- **About this exercise**
In the lines below, count those containing the word "Doctrine" and give the number alone.

- **Available data**
• • • •

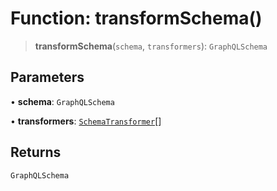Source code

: # Function: transformSchema()

> **transformSchema**(`schema`, `transformers`): `GraphQLSchema`

## Parameters

• **schema**: `GraphQLSchema`

• **transformers**: [`SchemaTransformer`](../type-aliases/SchemaTransformer.md)[]

## Returns

`GraphQLSchema`
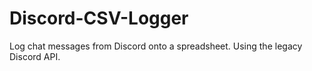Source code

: # Discord-CSV-Logger
Log chat messages from Discord onto a spreadsheet. Using the legacy Discord API.
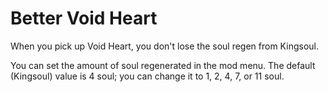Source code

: # Better Void Heart

When you pick up Void Heart, you don't lose the soul regen from Kingsoul.

You can set the amount of soul regenerated in the mod menu. The default (Kingsoul) value is 4 soul; you can change it to 1, 2, 4, 7, or 11 soul.
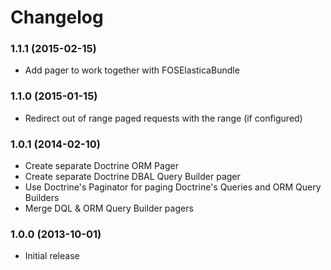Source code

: Changelog
=========

### 1.1.1 (2015-02-15)

* Add pager to work together with FOSElasticaBundle

### 1.1.0 (2015-01-15)

* Redirect out of range paged requests with the range (if configured)

### 1.0.1 (2014-02-10)

* Create separate Doctrine ORM Pager
* Create separate Doctrine DBAL Query Builder pager
* Use Doctrine's Paginator for paging Doctrine's Queries and ORM Query Builders
* Merge DQL & ORM Query Builder pagers

### 1.0.0 (2013-10-01)

* Initial release

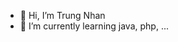 - 👋 Hi, I’m Trung Nhan
- 🌱 I’m currently learning java, php, ...

<!---
trungnhanforwork/trungnhanforwork is a ✨ special ✨ repository because its `README.md` (this file) appears on your GitHub profile.
You can click the Preview link to take a look at your changes.
--->
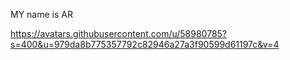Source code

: MY name is AR

https://avatars.githubusercontent.com/u/58980785?s=400&u=979da8b775357792c82946a27a3f90599d61197c&v=4
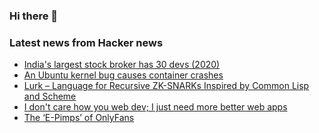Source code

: ### Hi there 👋

<!--
**arashid-sh/arashid-sh** is a ✨ _special_ ✨ repository because its `README.md` (this file) appears on your GitHub profile.

Here are some ideas to get you started:

- 🔭 I’m currently working on ...
- 🌱 I’m currently learning ...
- 👯 I’m looking to collaborate on ...
- 🤔 I’m looking for help with ...
- 💬 Ask me about ...
- 📫 How to reach me: ...
- 😄 Pronouns: ...
- ⚡ Fun fact: ...
-->

### Latest news from Hacker news
<!-- BLOG-POST-LIST:START -->
- [India&#39;s largest stock broker has 30 devs &lpar;2020&rpar;](https://zerodha.tech/blog/hello-world/)
- [An Ubuntu kernel bug causes container crashes](https://lwn.net/SubscriberLink/899420/1f0179b2d946d7b7/)
- [Lurk – Language for Recursive ZK-SNARKs Inspired by Common Lisp and Scheme](https://github.com/lurk-lang)
- [I don&#39;t care how you web dev; I just need more better web apps](https://www.baldurbjarnason.com/2022/more-better-web-apps/)
- [The ‘E-Pimps’ of OnlyFans](https://www.nytimes.com/2022/05/16/magazine/e-pimps-onlyfans.html)
<!-- BLOG-POST-LIST:END -->
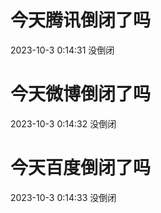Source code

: # 今天腾讯倒闭了吗

2023-10-3 0:14:31 没倒闭

# 今天微博倒闭了吗

2023-10-3 0:14:32 没倒闭

# 今天百度倒闭了吗

2023-10-3 0:14:33 没倒闭

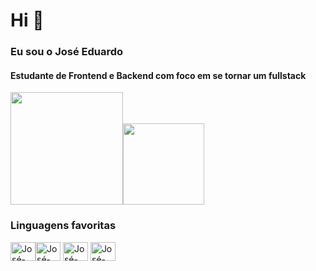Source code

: 
# Hi 👋
### Eu sou o José Eduardo

#### Estudante de Frontend e Backend com foco em se tornar um fullstack

<div>
 <img height="180em" src="https://github-readme-stats.vercel.app/api?username=Josees0&show_icons=true&theme=tokyonight"/><img height="130em" src="https://github-readme-stats.vercel.app/api/top-langs/?username=Josees0&layout=compact&theme=tokyonight"/>

### Linguagens favoritas
  <img align="center" alt="José-html" height="30" width="40" src="https://cdn.jsdelivr.net/gh/devicons/devicon/icons/html5/html5-original.svg"/><img align="center" alt="José-html" height="30" width="40" src= "https://cdn.jsdelivr.net/gh/devicons/devicon/icons/css3/css3-original.svg" />
<img align="center" alt="José-html" height="30" width="40" src= "https://cdn.jsdelivr.net/gh/devicons/devicon/icons/javascript/javascript-original.svg" />
<img align="center" alt="José-html" height="30" width="40" src= "https://devicon-website.vercel.app/api/python/original.svg" />

  
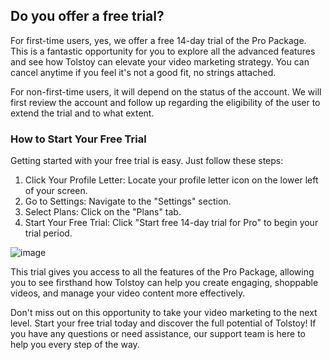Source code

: ## Do you offer a free trial?

For first-time users, yes, we offer a free 14-day trial of the Pro Package. This is a fantastic opportunity for you to explore all the advanced features and see how Tolstoy can elevate your video marketing strategy. You can cancel anytime if you feel it's not a good fit, no strings attached.

For non-first-time users, it will depend on the status of the account. We will first review the account and follow up regarding the eligibility of the user to extend the trial and to what extent.

### How to Start Your Free Trial
Getting started with your free trial is easy. Just follow these steps:
1. Click Your Profile Letter: Locate your profile letter icon on the lower left of your screen.
2. Go to Settings: Navigate to the "Settings" section.
3. Select Plans: Click on the "Plans" tab.
4. Start Your Free Trial: Click "Start free 14-day trial for Pro" to begin your trial period.

![image](https://github.com/GoTolstoy/tolstoy-toly-kb/assets/159800692/a4772cb3-caab-4333-bbf0-af4950277dba)

This trial gives you access to all the features of the Pro Package, allowing you to see firsthand how Tolstoy can help you create engaging, shoppable videos, and manage your video content more effectively.

Don't miss out on this opportunity to take your video marketing to the next level. Start your free trial today and discover the full potential of Tolstoy! If you have any questions or need assistance, our support team is here to help you every step of the way.
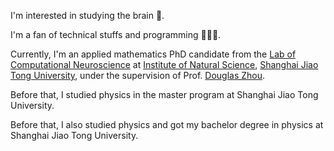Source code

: I'm interested in studying the brain 🧠.

I'm a fan of technical stuffs and programming 🧑🏻‍💻.

Currently, I'm an applied mathematics PhD candidate from the [Lab of Computational Neuroscience](https://lcns-sjtu.github.io) at [Institute of Natural Science](https://ins.sjtu.edu.cn/), [Shanghai Jiao Tong University](https://www.sjtu.edu.cn), under the supervision of Prof. [Douglas Zhou](https://ins.sjtu.edu.cn/people/zdz/index.htm).

Before that, I studied physics in the master program at Shanghai Jiao Tong University.

Before that, I also studied physics and got my bachelor degree in physics at Shanghai Jiao Tong University.
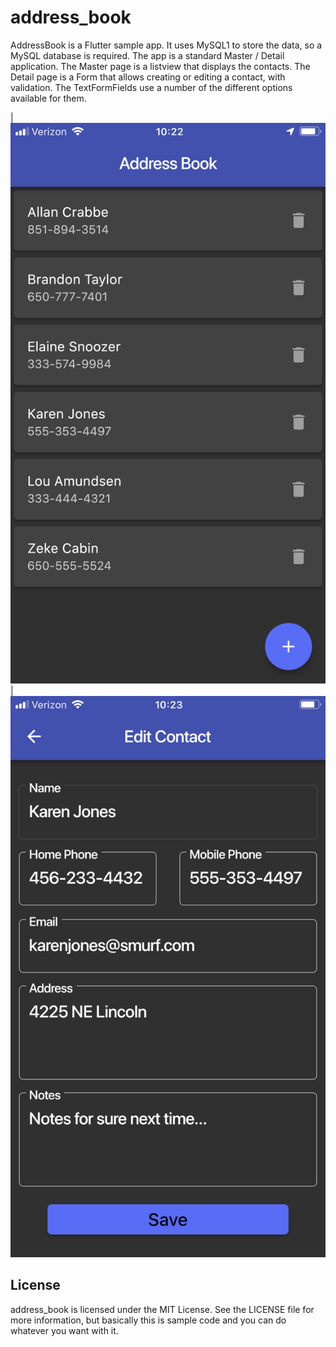 # address_book

AddressBook is a Flutter sample app. It uses MySQL1 to store the data, so a MySQL database is required. The app is a standard Master / Detail application. The Master page is a listview that displays the contacts. The Detail page is a Form that allows creating or editing a contact, with validation. The TextFormFields use a number of the different options available for them.


|![Screenshot](ListPage.jpeg)
|![Screenshot](DetailPage.jpeg)



## License

address_book is licensed under the MIT License. See the LICENSE file for more information, but basically this is sample code and you can do whatever you want with it.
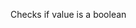 Checks if value is a boolean

<rv-example-tabs class="pt-3" handle="is-boolean-formatter">
<template type="single-html-file">
<div rv-text="[] | isBoolean"></div>
<div rv-text="{} | isBoolean"></div>
<div rv-text="'abc' | isBoolean"></div>
<div rv-text="true | isBoolean"></div>
<div rv-text="1 | isBoolean"></div>
<div rv-text="0 | isBoolean"></div>
<div rv-text="undefined | isBoolean"></div>
</template>
</rv-example-tabs>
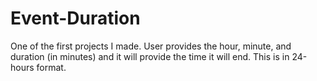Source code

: # Event-Duration
One of the first projects I made. User provides the hour, minute, and duration (in minutes) and it will provide the time it will end. This is in 24-hours format.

• • • •

- **Result**
3